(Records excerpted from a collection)
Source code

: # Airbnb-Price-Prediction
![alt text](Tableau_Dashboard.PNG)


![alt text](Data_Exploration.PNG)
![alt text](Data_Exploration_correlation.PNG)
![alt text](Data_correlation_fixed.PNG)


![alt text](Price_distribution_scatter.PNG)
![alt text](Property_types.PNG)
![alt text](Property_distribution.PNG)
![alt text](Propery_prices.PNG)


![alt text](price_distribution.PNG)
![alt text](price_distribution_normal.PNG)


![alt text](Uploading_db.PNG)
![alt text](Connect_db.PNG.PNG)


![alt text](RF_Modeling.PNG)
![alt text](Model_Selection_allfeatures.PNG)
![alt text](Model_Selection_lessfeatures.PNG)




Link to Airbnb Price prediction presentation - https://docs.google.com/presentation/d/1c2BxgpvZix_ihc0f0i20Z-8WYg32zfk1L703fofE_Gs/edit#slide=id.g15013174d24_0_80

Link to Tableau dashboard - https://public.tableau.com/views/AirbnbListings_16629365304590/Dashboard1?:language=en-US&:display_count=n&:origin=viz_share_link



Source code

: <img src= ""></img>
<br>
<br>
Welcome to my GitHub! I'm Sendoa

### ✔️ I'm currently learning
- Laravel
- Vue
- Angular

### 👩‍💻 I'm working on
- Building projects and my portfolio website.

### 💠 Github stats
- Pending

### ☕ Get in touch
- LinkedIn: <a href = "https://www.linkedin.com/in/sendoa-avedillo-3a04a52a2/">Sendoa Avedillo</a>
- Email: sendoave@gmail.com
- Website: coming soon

WORK INSTRUCTION
Gather all lines of the records that include the word "https".

FINISHED TASK
Link to Airbnb Price prediction presentation - https://docs.google.com/presentation/d/1c2BxgpvZix_ihc0f0i20Z-8WYg32zfk1L703fofE_Gs/edit#slide=id.g15013174d24_0_80
Link to Tableau dashboard - https://public.tableau.com/views/AirbnbListings_16629365304590/Dashboard1?:language=en-US&:display_count=n&:origin=viz_share_link
- LinkedIn: <a href = "https://www.linkedin.com/in/sendoa-avedillo-3a04a52a2/">Sendoa Avedillo</a>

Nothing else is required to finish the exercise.